And on Feb. 14, what would have been Maile Hale's 27th birthday, firemen in Hawai'i Kai raised a flag from the World Trade Center in her honor.

Life measured in extremes

Michael Collins
A birthday took on special significance, too, for Laura Brough.

On April 24, what would have been her mother's 56th birthday, her family celebrated with a cake and all the fixings.

But the next day, when her son Dylan had a bad day at preschool, Brough worried about whether celebrating his dead grandma's birthday was the right thing to do. She felt like she was turning into a terrible parent.

Her life is measured in extremes these days.

"Everything's greener. Everything's bluer. Everything's harder. It's harder to trust," Brough said. "I'm thankful I work at home and not in a building somebody's going to want to blow up. You love better. You appreciate what you have."

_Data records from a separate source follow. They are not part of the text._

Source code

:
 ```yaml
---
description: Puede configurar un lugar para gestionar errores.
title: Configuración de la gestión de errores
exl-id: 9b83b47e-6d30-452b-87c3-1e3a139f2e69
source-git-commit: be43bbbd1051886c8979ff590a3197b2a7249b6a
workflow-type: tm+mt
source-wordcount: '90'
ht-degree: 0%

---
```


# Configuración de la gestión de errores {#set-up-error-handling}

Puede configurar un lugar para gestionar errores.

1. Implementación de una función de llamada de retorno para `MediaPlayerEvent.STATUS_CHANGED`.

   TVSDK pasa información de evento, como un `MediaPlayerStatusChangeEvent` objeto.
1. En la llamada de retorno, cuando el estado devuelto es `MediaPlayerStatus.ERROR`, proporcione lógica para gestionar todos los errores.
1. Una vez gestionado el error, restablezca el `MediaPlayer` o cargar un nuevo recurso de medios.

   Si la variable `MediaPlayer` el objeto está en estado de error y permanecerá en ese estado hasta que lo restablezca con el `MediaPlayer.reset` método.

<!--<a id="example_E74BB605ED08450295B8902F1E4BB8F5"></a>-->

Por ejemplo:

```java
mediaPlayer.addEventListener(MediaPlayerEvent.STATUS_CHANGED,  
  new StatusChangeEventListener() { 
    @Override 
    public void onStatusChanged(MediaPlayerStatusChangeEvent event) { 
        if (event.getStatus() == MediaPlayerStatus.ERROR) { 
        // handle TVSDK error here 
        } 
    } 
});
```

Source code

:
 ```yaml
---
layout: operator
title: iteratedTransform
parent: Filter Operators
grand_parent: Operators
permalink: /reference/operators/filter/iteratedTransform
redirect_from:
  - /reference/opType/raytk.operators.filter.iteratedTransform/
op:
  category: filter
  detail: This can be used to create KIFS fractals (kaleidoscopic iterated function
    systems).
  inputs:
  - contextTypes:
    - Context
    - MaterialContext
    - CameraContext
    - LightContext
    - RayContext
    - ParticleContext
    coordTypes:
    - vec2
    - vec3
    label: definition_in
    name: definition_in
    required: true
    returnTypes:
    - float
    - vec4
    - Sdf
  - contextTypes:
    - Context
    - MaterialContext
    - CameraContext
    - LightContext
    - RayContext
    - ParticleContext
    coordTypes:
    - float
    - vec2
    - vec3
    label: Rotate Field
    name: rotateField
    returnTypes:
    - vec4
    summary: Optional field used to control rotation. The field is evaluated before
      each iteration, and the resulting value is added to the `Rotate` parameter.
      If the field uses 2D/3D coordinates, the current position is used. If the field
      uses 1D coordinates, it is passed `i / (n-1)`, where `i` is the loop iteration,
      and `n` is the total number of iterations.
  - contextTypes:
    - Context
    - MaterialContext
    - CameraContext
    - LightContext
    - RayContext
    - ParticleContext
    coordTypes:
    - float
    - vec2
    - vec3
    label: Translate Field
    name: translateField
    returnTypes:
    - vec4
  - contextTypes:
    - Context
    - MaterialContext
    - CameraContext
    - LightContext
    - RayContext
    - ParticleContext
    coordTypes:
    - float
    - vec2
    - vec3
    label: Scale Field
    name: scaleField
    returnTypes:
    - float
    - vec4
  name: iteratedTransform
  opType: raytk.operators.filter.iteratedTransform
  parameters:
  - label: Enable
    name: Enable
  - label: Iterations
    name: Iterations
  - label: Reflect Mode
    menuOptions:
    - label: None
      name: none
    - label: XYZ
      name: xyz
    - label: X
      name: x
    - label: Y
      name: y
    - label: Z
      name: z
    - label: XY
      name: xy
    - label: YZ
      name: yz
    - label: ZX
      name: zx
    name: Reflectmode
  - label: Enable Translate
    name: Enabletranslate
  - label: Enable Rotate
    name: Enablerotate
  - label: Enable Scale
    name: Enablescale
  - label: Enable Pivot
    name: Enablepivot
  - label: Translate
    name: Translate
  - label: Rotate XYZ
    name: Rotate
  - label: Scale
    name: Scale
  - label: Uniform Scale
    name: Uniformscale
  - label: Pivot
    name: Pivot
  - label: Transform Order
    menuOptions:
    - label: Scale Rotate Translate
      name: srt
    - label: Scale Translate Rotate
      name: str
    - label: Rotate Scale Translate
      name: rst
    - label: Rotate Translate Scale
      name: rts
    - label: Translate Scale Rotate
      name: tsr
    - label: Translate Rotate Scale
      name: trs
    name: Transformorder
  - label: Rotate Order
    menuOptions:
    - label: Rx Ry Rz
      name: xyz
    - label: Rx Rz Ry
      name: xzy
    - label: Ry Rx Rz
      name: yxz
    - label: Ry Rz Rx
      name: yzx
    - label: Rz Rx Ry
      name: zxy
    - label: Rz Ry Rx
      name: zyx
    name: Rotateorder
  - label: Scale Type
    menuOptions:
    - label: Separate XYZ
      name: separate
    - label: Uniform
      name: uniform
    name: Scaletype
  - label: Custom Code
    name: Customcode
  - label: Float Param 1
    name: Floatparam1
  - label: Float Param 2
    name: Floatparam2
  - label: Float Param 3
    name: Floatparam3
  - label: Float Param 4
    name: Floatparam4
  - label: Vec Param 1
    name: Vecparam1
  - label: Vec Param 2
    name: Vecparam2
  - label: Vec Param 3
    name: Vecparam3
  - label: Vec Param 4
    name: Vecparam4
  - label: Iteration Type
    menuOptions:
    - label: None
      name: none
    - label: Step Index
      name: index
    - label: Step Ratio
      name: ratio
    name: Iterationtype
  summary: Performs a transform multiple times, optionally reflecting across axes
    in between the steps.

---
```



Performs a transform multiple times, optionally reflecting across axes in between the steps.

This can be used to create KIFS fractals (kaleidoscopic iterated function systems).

But the bright glimmer of being alive sometimes is swallowed by a dark shadow. When Brough goes to drive her pickup, she checks in the back to make sure no one's hiding.

"I'm cautious of things I never would have been cautious of before."

Bringing aloha to New Jersey

Rich Y.C. Lee
Other victims' families with Hawai'i ties have looked for reasons to celebrate.

In Montclair, N.J., this week, Henry and Rose Lee of Wahiawa have come with armloads of lei.

The Lees are there to be with their daughter, Lissa Jean Collins, for today's memorial service at Ground Zero. Collins, a fashion designer and 1977 Leilehua High School graduate, lost her husband, Michael Collins, in the World Trade Center attack. He was a 38-year-old manager with Cantor Fitzgerald's eSpeed division.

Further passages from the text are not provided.